══ Supplied data
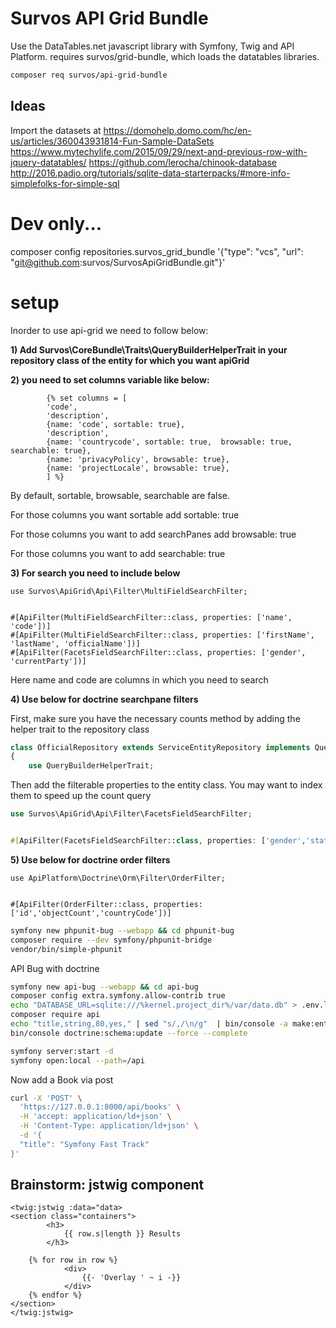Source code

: # Survos API Grid Bundle

Use the DataTables.net javascript library with Symfony, Twig and API Platform.
requires survos/grid-bundle, which loads the datatables libraries.

```bash
composer req survos/api-grid-bundle
```


## 

## Ideas

Import the datasets at https://domohelp.domo.com/hc/en-us/articles/360043931814-Fun-Sample-DataSets
https://www.mytechylife.com/2015/09/29/next-and-previous-row-with-jquery-datatables/
https://github.com/lerocha/chinook-database
http://2016.padjo.org/tutorials/sqlite-data-starterpacks/#more-info-simplefolks-for-simple-sql

# Dev only...

composer config repositories.survos_grid_bundle '{"type": "vcs", "url": "git@github.com:survos/SurvosApiGridBundle.git"}'

# setup
Inorder to use api-grid we need to follow below:

**1) Add Survos\CoreBundle\Traits\QueryBuilderHelperTrait in your repository class of the entity for which you want apiGrid**

**2) you need to set columns variable like below:**
```
        {% set columns = [
        'code',
        'description',
        {name: 'code', sortable: true},
        'description',
        {name: 'countrycode', sortable: true,  browsable: true, searchable: true},
        {name: 'privacyPolicy', browsable: true},
        {name: 'projectLocale', browsable: true},
        ] %}
```
By default, sortable, browsable, searchable are false.

For those columns you want sortable add sortable: true

For those columns you want to add searchPanes add browsable: true

For those columns you want to add searchable: true

**3) For search you need to include below**
```
use Survos\ApiGrid\Api\Filter\MultiFieldSearchFilter;


#[ApiFilter(MultiFieldSearchFilter::class, properties: ['name', 'code'])]
#[ApiFilter(MultiFieldSearchFilter::class, properties: ['firstName', 'lastName', 'officialName'])]
#[ApiFilter(FacetsFieldSearchFilter::class, properties: ['gender', 'currentParty'])]

```
Here name and code are columns in which you need to search

**4) Use below for doctrine searchpane filters**

First, make sure you have the necessary counts method by adding the helper trait to the repository class

```php
class OfficialRepository extends ServiceEntityRepository implements QueryBuilderHelperInterface
{
    use QueryBuilderHelperTrait;
```

Then add the filterable properties to the entity class.  You may want to index them to speed up the count query
```php
use Survos\ApiGrid\Api\Filter\FacetsFieldSearchFilter;


#[ApiFilter(FacetsFieldSearchFilter::class, properties: ['gender','state'])]
```

**5) Use below for doctrine order filters**
```
use ApiPlatform\Doctrine\Orm\Filter\OrderFilter;


#[ApiFilter(OrderFilter::class, properties: ['id','objectCount','countryCode'])]
```

```bash
symfony new phpunit-bug --webapp && cd phpunit-bug
composer require --dev symfony/phpunit-bridge
vendor/bin/simple-phpunit
```


API Bug with doctrine

```bash
symfony new api-bug --webapp && cd api-bug
composer config extra.symfony.allow-contrib true
echo "DATABASE_URL=sqlite:///%kernel.project_dir%/var/data.db" > .env.local
composer require api
echo "title,string,80,yes," | sed "s/,/\n/g"  | bin/console -a make:entity Book
bin/console doctrine:schema:update --force --complete

symfony server:start -d
symfony open:local --path=/api
```

Now add a Book via post

```bash
curl -X 'POST' \
  'https://127.0.0.1:8000/api/books' \
  -H 'accept: application/ld+json' \
  -H 'Content-Type: application/ld+json' \
  -d '{
  "title": "Symfony Fast Track"
}'
```

## Brainstorm: jstwig component
```twig
<twig:jstwig :data="data>
<section class="containers">
        <h3>
            {{ row.s|length }} Results
        </h3>

    {% for row in row %}
            <div>
                {{- 'Overlay ' ~ i -}}
            </div>
    {% endfor %}
</section>
</twig:jstwig>
```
════
Work task
The string "echo" marks the lines to copy; report each of them from the data above.

Answer for this exercise
echo "DATABASE_URL=sqlite:///%kernel.project_dir%/var/data.db" > .env.local
echo "title,string,80,yes," | sed "s/,/\n/g"  | bin/console -a make:entity Book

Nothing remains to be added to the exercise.